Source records

>>>

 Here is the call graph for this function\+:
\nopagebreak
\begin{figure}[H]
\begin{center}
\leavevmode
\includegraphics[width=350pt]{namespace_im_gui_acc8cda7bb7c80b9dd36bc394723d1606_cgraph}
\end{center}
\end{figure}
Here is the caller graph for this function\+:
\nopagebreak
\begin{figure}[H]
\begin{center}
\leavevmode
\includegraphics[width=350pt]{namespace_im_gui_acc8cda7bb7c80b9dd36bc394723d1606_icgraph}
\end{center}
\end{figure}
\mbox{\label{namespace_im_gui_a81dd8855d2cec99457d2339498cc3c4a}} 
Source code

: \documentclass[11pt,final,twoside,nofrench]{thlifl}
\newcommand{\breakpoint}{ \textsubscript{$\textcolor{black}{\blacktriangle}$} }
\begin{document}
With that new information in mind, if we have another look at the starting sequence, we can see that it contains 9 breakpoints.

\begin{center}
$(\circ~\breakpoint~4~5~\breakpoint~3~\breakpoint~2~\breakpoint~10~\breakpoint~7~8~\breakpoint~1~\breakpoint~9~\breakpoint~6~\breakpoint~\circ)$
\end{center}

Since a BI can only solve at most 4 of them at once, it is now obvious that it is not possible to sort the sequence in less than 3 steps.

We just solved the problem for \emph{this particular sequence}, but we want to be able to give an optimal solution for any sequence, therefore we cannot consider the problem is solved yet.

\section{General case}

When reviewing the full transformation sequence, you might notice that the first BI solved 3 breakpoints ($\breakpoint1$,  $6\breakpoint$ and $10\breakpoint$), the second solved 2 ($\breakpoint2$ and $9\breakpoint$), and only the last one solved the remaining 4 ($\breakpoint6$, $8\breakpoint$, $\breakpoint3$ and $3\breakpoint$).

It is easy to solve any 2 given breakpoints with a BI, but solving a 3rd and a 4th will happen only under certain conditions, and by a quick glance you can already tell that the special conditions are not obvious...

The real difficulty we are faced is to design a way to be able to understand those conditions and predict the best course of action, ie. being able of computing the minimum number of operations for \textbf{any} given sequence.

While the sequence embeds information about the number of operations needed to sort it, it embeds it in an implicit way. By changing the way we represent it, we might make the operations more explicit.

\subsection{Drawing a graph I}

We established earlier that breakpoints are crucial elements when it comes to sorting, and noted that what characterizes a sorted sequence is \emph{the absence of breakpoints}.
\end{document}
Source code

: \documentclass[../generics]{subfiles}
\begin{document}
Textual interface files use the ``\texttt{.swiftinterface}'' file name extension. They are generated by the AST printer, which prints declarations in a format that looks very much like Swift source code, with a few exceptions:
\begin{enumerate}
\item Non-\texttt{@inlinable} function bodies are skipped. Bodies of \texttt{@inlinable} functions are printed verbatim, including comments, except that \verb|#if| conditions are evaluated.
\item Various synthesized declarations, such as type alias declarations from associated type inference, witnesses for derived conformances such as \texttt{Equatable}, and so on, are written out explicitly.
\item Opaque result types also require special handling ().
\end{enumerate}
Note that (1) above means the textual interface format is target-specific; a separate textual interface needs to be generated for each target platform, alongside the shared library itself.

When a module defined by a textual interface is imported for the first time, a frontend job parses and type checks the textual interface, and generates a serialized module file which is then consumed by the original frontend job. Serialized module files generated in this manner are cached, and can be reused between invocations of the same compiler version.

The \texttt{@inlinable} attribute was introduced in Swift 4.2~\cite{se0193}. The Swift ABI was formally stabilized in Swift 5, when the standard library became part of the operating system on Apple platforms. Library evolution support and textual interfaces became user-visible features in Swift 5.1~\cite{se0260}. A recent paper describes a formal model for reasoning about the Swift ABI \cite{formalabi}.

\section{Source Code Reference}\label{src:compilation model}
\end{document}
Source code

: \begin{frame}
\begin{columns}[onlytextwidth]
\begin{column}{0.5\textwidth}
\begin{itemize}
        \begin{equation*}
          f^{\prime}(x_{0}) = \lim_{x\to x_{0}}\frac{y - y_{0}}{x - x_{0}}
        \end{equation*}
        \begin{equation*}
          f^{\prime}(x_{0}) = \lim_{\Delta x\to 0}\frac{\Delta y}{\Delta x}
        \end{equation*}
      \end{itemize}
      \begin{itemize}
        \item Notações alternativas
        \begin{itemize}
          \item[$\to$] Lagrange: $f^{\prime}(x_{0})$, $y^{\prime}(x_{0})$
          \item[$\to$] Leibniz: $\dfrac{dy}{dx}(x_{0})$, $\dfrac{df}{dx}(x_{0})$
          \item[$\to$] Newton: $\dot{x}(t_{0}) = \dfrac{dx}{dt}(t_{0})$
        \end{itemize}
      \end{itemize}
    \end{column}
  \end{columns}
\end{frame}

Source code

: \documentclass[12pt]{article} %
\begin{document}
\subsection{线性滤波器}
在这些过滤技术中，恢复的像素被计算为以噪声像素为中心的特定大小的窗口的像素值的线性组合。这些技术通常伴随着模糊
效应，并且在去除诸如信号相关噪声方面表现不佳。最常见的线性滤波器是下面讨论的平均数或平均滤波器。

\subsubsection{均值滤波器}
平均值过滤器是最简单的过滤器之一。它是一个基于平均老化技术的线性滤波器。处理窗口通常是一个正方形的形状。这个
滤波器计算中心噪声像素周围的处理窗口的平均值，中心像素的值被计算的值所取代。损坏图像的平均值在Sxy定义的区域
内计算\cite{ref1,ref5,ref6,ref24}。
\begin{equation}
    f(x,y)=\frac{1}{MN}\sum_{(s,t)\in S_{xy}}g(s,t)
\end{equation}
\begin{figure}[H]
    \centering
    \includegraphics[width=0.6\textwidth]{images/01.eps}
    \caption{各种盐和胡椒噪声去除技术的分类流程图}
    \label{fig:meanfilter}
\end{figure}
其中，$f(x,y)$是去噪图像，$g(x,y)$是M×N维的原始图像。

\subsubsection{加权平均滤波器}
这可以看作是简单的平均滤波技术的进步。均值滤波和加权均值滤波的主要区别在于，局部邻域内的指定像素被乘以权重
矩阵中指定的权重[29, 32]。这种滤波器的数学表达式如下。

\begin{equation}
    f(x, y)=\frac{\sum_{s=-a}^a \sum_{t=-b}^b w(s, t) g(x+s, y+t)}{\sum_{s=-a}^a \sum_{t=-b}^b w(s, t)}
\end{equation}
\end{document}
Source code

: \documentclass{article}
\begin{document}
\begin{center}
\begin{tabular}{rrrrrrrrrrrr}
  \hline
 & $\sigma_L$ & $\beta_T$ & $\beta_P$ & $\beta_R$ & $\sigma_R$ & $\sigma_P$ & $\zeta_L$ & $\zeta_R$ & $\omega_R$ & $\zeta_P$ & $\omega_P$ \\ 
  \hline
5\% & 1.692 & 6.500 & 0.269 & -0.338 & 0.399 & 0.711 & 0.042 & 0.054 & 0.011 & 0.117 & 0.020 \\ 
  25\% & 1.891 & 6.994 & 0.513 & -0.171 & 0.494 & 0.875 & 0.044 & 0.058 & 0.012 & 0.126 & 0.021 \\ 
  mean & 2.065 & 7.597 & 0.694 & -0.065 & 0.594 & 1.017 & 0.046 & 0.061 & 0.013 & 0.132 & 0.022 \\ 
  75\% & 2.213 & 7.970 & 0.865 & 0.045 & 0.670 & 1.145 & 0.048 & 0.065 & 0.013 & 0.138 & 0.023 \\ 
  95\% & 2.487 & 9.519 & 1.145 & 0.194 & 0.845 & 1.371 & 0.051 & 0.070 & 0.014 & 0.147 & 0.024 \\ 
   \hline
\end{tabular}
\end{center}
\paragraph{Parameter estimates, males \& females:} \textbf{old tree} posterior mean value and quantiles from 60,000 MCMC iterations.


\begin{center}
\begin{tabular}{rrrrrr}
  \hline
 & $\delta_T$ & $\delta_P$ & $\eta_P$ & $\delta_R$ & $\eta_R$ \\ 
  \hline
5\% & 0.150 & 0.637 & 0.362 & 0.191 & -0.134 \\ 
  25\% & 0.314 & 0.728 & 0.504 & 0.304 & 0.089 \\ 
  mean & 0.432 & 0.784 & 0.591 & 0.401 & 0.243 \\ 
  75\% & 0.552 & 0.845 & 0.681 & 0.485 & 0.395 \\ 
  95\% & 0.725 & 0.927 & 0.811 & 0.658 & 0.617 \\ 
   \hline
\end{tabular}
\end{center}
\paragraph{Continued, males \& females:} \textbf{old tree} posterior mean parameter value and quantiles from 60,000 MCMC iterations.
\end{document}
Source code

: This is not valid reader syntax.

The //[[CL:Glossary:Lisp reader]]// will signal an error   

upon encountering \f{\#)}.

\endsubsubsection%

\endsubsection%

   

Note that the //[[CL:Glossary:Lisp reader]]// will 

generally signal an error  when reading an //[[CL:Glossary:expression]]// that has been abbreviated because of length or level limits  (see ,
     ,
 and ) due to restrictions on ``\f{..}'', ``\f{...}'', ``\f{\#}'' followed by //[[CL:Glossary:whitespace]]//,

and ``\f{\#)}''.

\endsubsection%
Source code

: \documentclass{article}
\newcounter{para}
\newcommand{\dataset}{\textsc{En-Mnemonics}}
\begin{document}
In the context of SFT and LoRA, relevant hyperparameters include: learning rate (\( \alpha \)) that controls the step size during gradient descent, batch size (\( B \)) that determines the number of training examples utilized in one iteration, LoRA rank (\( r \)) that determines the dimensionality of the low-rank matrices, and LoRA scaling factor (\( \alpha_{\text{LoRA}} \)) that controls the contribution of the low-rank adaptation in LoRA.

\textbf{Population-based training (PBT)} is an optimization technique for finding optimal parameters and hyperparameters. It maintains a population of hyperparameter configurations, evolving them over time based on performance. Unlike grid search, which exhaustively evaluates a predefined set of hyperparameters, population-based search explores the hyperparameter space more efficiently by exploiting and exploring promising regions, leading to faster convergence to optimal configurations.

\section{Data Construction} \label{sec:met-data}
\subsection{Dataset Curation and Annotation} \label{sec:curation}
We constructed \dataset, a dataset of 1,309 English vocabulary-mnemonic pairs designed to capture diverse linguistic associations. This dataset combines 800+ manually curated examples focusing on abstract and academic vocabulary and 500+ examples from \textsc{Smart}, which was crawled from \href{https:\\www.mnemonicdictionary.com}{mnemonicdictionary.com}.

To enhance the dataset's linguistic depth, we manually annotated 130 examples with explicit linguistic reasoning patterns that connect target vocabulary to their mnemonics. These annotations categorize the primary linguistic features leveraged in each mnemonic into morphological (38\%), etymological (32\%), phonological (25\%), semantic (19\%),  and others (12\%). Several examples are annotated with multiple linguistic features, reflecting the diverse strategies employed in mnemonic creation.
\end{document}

<<<

» Problem to work on: Copy out each line of the data containing the string "might".

» Output of the exercise:
When reviewing the full transformation sequence, you might notice that the first BI solved 3 breakpoints ($\breakpoint1$,  $6\breakpoint$ and $10\breakpoint$), the second solved 2 ($\breakpoint2$ and $9\breakpoint$), and only the last one solved the remaining 4 ($\breakpoint6$, $8\breakpoint$, $\breakpoint3$ and $3\breakpoint$).
While the sequence embeds information about the number of operations needed to sort it, it embeds it in an implicit way. By changing the way we represent it, we might make the operations more explicit.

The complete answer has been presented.